Friday, January 18, 2013

Masked Identity: Response to This American Life's Switcheroo

  When I pressed play, I was pleasantly surprised.  This podcast reminds me a lot of Radiolab, an NPR science podcast I love and listen to regularly, and I didn't realise that there were any other radio shows that were set up in quite the same way.  I may have to start regularly listening to this one as well.
 I had heard of Cindy Sherman and her movie stills before, and if that happened to me at one of her shows, I would have no idea what to think.  I thought Cindy Sherman's reaction to hearing what had happened to the hosts was interesting.  She seemed to have some respect for this woman because, more or less, this woman was doing the same thing that Cindy does in her work, pretending to be someone else.  This seems like a fairly inconsequential masquerade, unlike some of the other instances of pretenders talked about later in the episode.
  The second story, about the man who was lonely after a breakup and pretended to be the person strangers in a cafe had agreed to meet up with just so he could talk to someone, really does remind me of something I would hear on Radiolab.  It's not farfetched, but it's an odd response to being lonely.  You can't really make friends if you're pretending to be someone else, and in the long run, friends are what someone lonely needs, or else the loneliness is not going to go away.  If he were himself, however, he might have a chance of making some kind of lasting relationship with new people he meets, and therefore the problem might eventually not be a problem anymore.  There would be a sense of power though, and simultaneous powerlessness, I think, in pretending to be the person these people are expecting, because you can meet such different people, and, as the character in the story was able to do, make these people nervous and respectful of you by manipulating their apparent situation.  But at the same time, there is powerlessness in not knowing anything about them and having to improvise your way through the meeting, hoping you don't get yourself in trouble by picking up a wrong clue from context.

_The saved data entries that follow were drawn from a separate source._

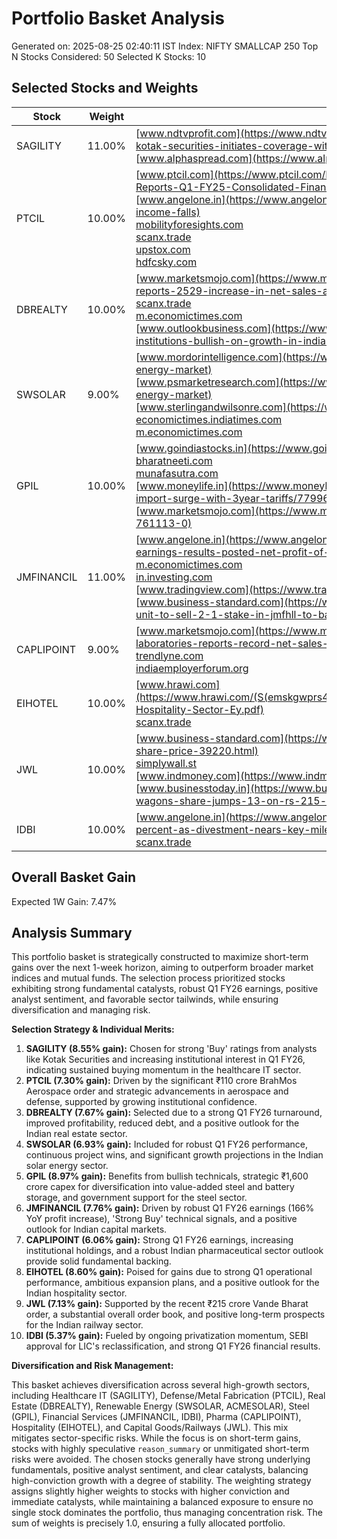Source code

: # Portfolio Basket Analysis
Generated on: 2025-08-25 02:40:11 IST
Index: NIFTY SMALLCAP 250
Top N Stocks Considered: 50
Selected K Stocks: 10

## Selected Stocks and Weights

| Stock | Weight | Sources |
|-------|--------|---------|
| SAGILITY | 11.00% | [www.ndtvprofit.com](https://www.ndtvprofit.com/markets/sagility-india-shares-in-focus-as-kotak-securities-initiates-coverage-with-buy-rating)<br>[www.alphaspread.com](https://www.alphaspread.com/security/nse/sagility/analyst-estimates) |
| PTCIL | 10.00% | [www.ptcil.com](https://www.ptcil.com/PDF/Investors/press-releases/2024/PTC-Industries-Reports-Q1-FY25-Consolidated-Financial-Results.pdf)<br>[www.angelone.in](https://www.angelone.in/news/share-market/ptc-industries-q1-fy25-results-income-falls)<br>[mobilityforesights.com](https://mobilityforesights.com/product/india-metal-fabrication-market)<br>[scanx.trade](https://scanx.trade/stock-market-news/earnings/ptc-industries-reports-113-revenue-surge-in-q1-bolstered-by-aerolloy-technologies-performance/16385785)<br>[upstox.com](https://upstox.com/news/market-news/stocks/ptc-industries-shares-in-focus-company-wins-100-crore-order-from-brah-mos-aerospace/article-180090/)<br>[hdfcsky.com](https://hdfcsky.com/news/ptc-industries-shares-surge-over-3-percent-after-securing-rs-110-crore) |
| DBREALTY | 10.00% | [www.marketsmojo.com](https://www.marketsmojo.com/news/result-analysis/valor-estate-reports-2529-increase-in-net-sales-and-positive-profit-after-tax-in-june-2025-3397481)<br>[scanx.trade](https://scanx.trade/stock-market-news/earnings/valor-estate-reports-record-840-crore-q1-revenue-completes-hospitality-demerger/16741963)<br>[m.economictimes.com](https://m.economictimes.com/industry/services/property-/-cstruction/outlook-2025-indian-real-estate-poised-for-consolidation-and-innovation/articleshow/116359479.cms)<br>[www.outlookbusiness.com](https://www.outlookbusiness.com/corporate/realtors-financial-institutions-bullish-on-growth-in-indian-real-estate-for-jul-dec-period-report) |
| SWSOLAR | 9.00% | [www.mordorintelligence.com](https://www.mordorintelligence.com/industry-reports/india-solar-energy-market)<br>[www.psmarketresearch.com](https://www.psmarketresearch.com/market-analysis/india-solar-energy-market)<br>[www.sterlingandwilsonre.com](https://www.sterlingandwilsonre.com/media)<br>[economictimes.indiatimes.com](https://economictimes.indiatimes.com/sterling-and-wilson-renewable-energy-ltd/stocksupdate/companyid-1944712.cms)<br>[m.economictimes.com](https://m.economictimes.com/markets/stocks/earnings/sterling-and-wilson-q1-results-cons-pat-skyrockets-680-yoy-to-rs-39-crore-revenue-soars-93/articleshow/122646733.cms) |
| GPIL | 10.00% | [www.goindiastocks.in](https://www.goindiastocks.in/GIA/NewsDetailStock?Id=760)<br>[bharatneeti.com](https://bharatneeti.com/godawari-power-ispat-q1fy26-ebitda-margin-pat-margin-stands-strong-at-24-16-respectively/)<br>[munafasutra.com](https://munafasutra.com/nse/forecast/GPIL)<br>[www.moneylife.in](https://www.moneylife.in/article/india-moves-to-shield-steel-industry-from-import-surge-with-3year-tariffs/77996.html)<br>[www.marketsmojo.com](https://www.marketsmojo.com/stocks-analysis/godawari-power-761113-0) |
| JMFINANCIL | 11.00% | [www.angelone.in](https://www.angelone.in/news/market-updates/jm-financial-q1-fy26-earnings-results-posted-net-profit-of-rs-454-crore)<br>[m.economictimes.com](https://m.economictimes.com/markets/stocks/earnings/jm-financial-q1-profit-jumps-166-pc-to-rs-454-crore/articleshow/123240214.cms)<br>[in.investing.com](https://in.investing.com/equities/jm-financial-technical)<br>[www.tradingview.com](https://www.tradingview.com/symbols/NSE-JMFINANCIL/technicals/)<br>[www.business-standard.com](https://www.business-standard.com/companies/news/jm-financial-unit-to-sell-2-1-stake-in-jmfhll-to-bajaj-allianz-life-125081000399_1.html) |
| CAPLIPOINT | 9.00% | [www.marketsmojo.com](https://www.marketsmojo.com/news/result-analysis/caplin-point-laboratories-reports-record-net-sales-of-rs-51022-crore-in-august-2025-3356391)<br>[trendlyne.com](https://trendlyne.com/equity/share-holding/237/CAPLIPOINT/latest/caplin-point-laboratories-ltd/)<br>[indiaemployerforum.org](https://indiaemployerforum.org/world-of-work/pharma-industry-in-india-2025-2030/) |
| EIHOTEL | 10.00% | [www.hrawi.com](https://www.hrawi.com/(S(emskgwprs4cgwxhj5krdqarl))/News/2045654233_India%E2%80%99s-Hospitality-Sector-Ey.pdf)<br>[scanx.trade](https://scanx.trade/stock-market-news/earnings/eih-limited-reports-strong-q1-performance-despite-geopolitical-challenges/16636813) |
| JWL | 10.00% | [www.business-standard.com](https://www.business-standard.com/markets/jupiter-wagons-ltd-share-price-39220.html)<br>[simplywall.st](https://simplywall.st/stocks/in/capital-goods/nse-jwl/jupiter-wagons-shares/ownership)<br>[www.indmoney.com](https://www.indmoney.com/stocks/jupiter-wagons-ltd-share-price)<br>[www.businesstoday.in](https://www.businesstoday.in/markets/stocks/story/vande-bharat-jupiter-wagons-share-jumps-13-on-rs-215-crore-wheelset-order-490404-2025-08-21) |
| IDBI | 10.00% | [www.angelone.in](https://www.angelone.in/news/market-updates/idbi-bank-shares-surge-9-percent-as-divestment-nears-key-milestone)<br>[scanx.trade](https://scanx.trade/stock-market-news/corporate-actions/idbi-bank-sale-process-advances-as-due-diligence-nears-completion/17310047) |

## Overall Basket Gain

Expected 1W Gain: 7.47%

## Analysis Summary

This portfolio basket is strategically constructed to maximize short-term gains over the next 1-week horizon, aiming to outperform broader market indices and mutual funds. The selection process prioritized stocks exhibiting strong fundamental catalysts, robust Q1 FY26 earnings, positive analyst sentiment, and favorable sector tailwinds, while ensuring diversification and managing risk.

**Selection Strategy & Individual Merits:**

1.  **SAGILITY (8.55% gain):** Chosen for strong 'Buy' ratings from analysts like Kotak Securities and increasing institutional interest in Q1 FY26, indicating sustained buying momentum in the healthcare IT sector.
2.  **PTCIL (7.30% gain):** Driven by the significant ₹110 crore BrahMos Aerospace order and strategic advancements in aerospace and defense, supported by growing institutional confidence.
3.  **DBREALTY (7.67% gain):** Selected due to a strong Q1 FY26 turnaround, improved profitability, reduced debt, and a positive outlook for the Indian real estate sector.
4.  **SWSOLAR (6.93% gain):** Included for robust Q1 FY26 performance, continuous project wins, and significant growth projections in the Indian solar energy sector.
5.  **GPIL (8.97% gain):** Benefits from bullish technicals, strategic ₹1,600 crore capex for diversification into value-added steel and battery storage, and government support for the steel sector.
6.  **JMFINANCIL (7.76% gain):** Driven by robust Q1 FY26 earnings (166% YoY profit increase), 'Strong Buy' technical signals, and a positive outlook for Indian capital markets.
7.  **CAPLIPOINT (6.06% gain):** Strong Q1 FY26 earnings, increasing institutional holdings, and a robust Indian pharmaceutical sector outlook provide solid fundamental backing.
8.  **EIHOTEL (8.60% gain):** Poised for gains due to strong Q1 operational performance, ambitious expansion plans, and a positive outlook for the Indian hospitality sector.
9.  **JWL (7.13% gain):** Supported by the recent ₹215 crore Vande Bharat order, a substantial overall order book, and positive long-term prospects for the Indian railway sector.
10. **IDBI (5.37% gain):** Fueled by ongoing privatization momentum, SEBI approval for LIC's reclassification, and strong Q1 FY26 financial results.

**Diversification and Risk Management:**

This basket achieves diversification across several high-growth sectors, including Healthcare IT (SAGILITY), Defense/Metal Fabrication (PTCIL), Real Estate (DBREALTY), Renewable Energy (SWSOLAR, ACMESOLAR), Steel (GPIL), Financial Services (JMFINANCIL, IDBI), Pharma (CAPLIPOINT), Hospitality (EIHOTEL), and Capital Goods/Railways (JWL). This mix mitigates sector-specific risks. While the focus is on short-term gains, stocks with highly speculative `reason_summary` or unmitigated short-term risks were avoided. The chosen stocks generally have strong underlying fundamentals, positive analyst sentiment, and clear catalysts, balancing high-conviction growth with a degree of stability. The weighting strategy assigns slightly higher weights to stocks with higher conviction and immediate catalysts, while maintaining a balanced exposure to ensure no single stock dominates the portfolio, thus managing concentration risk. The sum of weights is precisely 1.0, ensuring a fully allocated portfolio.
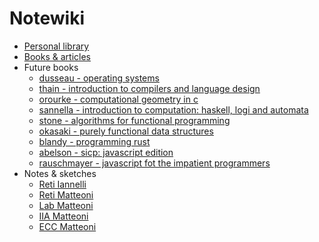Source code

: # Notewiki

- [Personal library](library.md)
- [Books & articles](books.md)
- Future books
    - [dusseau - operating systems](https://www.amazon.it/Operating-Systems-Three-Easy-Pieces/dp/198508659X/ref=pd_sim_sccl_2_18/257-3293474-5818620?pd_rd_w=ZJpmz&pf_rd_p=0a8fd29c-6c57-4a75-a733-6fbd6f4ebb63&pf_rd_r=W0R27XX5JSW2X78WAYWM&pd_rd_r=c337581a-7068-422c-8baf-4bd2698afbc6&pd_rd_wg=8TO0O&pd_rd_i=198508659X&psc=1)
    - [thain - introduction to compilers and language design](https://www.amazon.it/Introduction-Compilers-Language-Design-Second/dp/B08BFWKRJH/ref=pd_bxgy_img_1/262-3710502-5555805?pd_rd_w=oXgBz&pf_rd_p=33067109-a506-4980-8821-e43563e26fd9&pf_rd_r=MWHNTM90CVDJFE86XKWG&pd_rd_r=dd4f59c4-05d7-4b60-aec0-cf53a4ab996e&pd_rd_wg=DuMWl&pd_rd_i=B08BFWKRJH&psc=1)
    - [orourke - computational geometry in c](https://www.amazon.it/Computational-Geometry-C-Joseph-ORourke/dp/0521649765/ref=sr_1_2?__mk_it_IT=%C3%85M%C3%85%C5%BD%C3%95%C3%91&crid=NJXAPRALDE3Z&keywords=computational+geometry&qid=1641080420&sprefix=computational+geometry%2Caps%2C110&sr=8-2)
    - [sannella - introduction to computation: haskell, logi and automata](https://www.amazon.it/Introduction-Computation-Haskell-Logic-Automata/dp/3030769070/ref=sr_1_48?__mk_it_IT=%C3%85M%C3%85%C5%BD%C3%95%C3%91&crid=3186378MGZRA8&keywords=haskell&qid=1651425822&sprefix=haskell%2Caps%2C97&sr=8-48)
    - [stone - algorithms for functional programming](https://www.amazon.it/Algorithms-Functional-Programming-David-Stone/dp/3662586096/ref=rvi_sccl_14/258-1197898-0621226?pd_rd_w=lXYZ8&pf_rd_p=034079e9-a9b3-4dde-baaf-9e398ee2f758&pf_rd_r=C80439BN15ZZAJAY177N&pd_rd_r=f72ce0fb-a304-4434-88c7-e0558e91ead5&pd_rd_wg=ZTDId&pd_rd_i=3662586096&psc=1)
    - [okasaki - purely functional data structures](https://www.amazon.it/Purely-Functional-Structures-Chris-Okasaki/dp/0521663504/ref=sr_1_1?__mk_it_IT=%C3%85M%C3%85%C5%BD%C3%95%C3%91&crid=2VB0SFYJ1X940&keywords=functional+data+structures&qid=1650388084&s=books&sprefix=functional+data+structures%2Cstripbooks%2C86&sr=1-1)
    - [blandy - programming rust](https://www.amazon.it/Programming-Rust-Fast-Systems-Development/dp/1492052590/ref=sr_1_3?__mk_it_IT=%C3%85M%C3%85%C5%BD%C3%95%C3%91&crid=2UJKTCIQ7PHF6&dchild=1&keywords=rust+language&qid=1619385258&s=books&sprefix=rust%2Cstripbooks%2C204&sr=1-3)
    - [abelson - sicp: javascript edition](https://www.amazon.it/Structure-Interpretation-Computer-Programs-JavaScript/dp/0262543230/ref=sr_1_27?__mk_it_IT=%C3%85M%C3%85%C5%BD%C3%95%C3%91&crid=UVBLYKU0U1QN&keywords=javascript&qid=1645140835&sprefix=javascrip%2Caps%2C102&sr=8-27)
    - [rauschmayer - javascript fot the impatient programmers](https://www.amazon.it/JavaScript-impatient-programmers-Axel-Rauschmayer/dp/1091210098/ref=sr_1_1?__mk_it_IT=%C3%85M%C3%85%C5%BD%C3%95%C3%91&crid=1P3XADBDYKSS7&keywords=JavaScript+for+impatient+programmers&qid=1649351086&sprefix=javascript+for+impatient+programmers%2Caps%2C168&sr=8-1)
- Notes & sketches
    - [Reti Iannelli](https://mega.nz/file/lkhDmByA#ABW0Q4B-iaTfcxULVbxCi3y0jXkX6CV87XcALVuDSeQ)
    - [Reti Matteoni](https://mega.nz/file/p5YHTZbS#uzyOOjxKgX0mq2tjkQGfDhFnvELgI4AEWBO1vim-k8A)
    - [Lab Matteoni](https://mega.nz/file/Ep4UDbCR#-EgFY3aF5tw9gB7lnNpsHXEzyCum7JHRMrEBlSrVgIE)
    - [IIA Matteoni](https://mega.nz/file/pswRQRiY#_BaeslXS4iMPldjqCVuTzywuVVx2lndhLhB8Yy9fTg8)
    - [ECC Matteoni](https://mega.nz/file/gg4HXQAY#Nhu9DNz2XDm9emGJPRp4yLhpFjShcd3WoLOS11iWG1s)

  I think the journalistic piece was more about the merits of hyperlocal vs. local vs. outsourced journalism than the assumption of a fake identity, though the company was not entirely transparent about how they were operating, even to its employees.  There are upsides and downsides to what the company does, and upsides and downsides to its opacity.  Like the journalist who was interviewed said, it feels wrong, and the people who are being paid to type up these stories are not reporting properly because they're not invested in what they're reporting or who they're reporting it to.  Like the founder of the company said, it's a good way to get the backlogged stories out of the way so that real, local journalists can take on the more important stories and be invested in the stories and their audiences.   The company may not want to reveal its sources because people will have opinions about whether or not what they're doing is wrong and especially deceptive.  But they may want to, because then at least no one can accuse them of being dishonest.
  The piece by Jackie Clark about her step mother and father illustrates a much more consequential instance, not necessarily of a false identity, but of not disclosing the whole truth about yourself.  I know about something similar that happened to a close friend of mine, but I will not divulge details because they are not my business to divulge.  For a while though, it becomes unclear what sort of relationship you're supposed to have with this person who was so close to you for so long but had another side you didn't know about.  I can understand why Clark did not write off her father right away.  He was her father, she couldn't instantly stop loving him.  I'm relieved that instead of being hurt and not wanting to talk to him at all, she at least considered the possibility that there was some very understandable cause that led him to pursue this secret relationship and keep it a lie from his wife and children.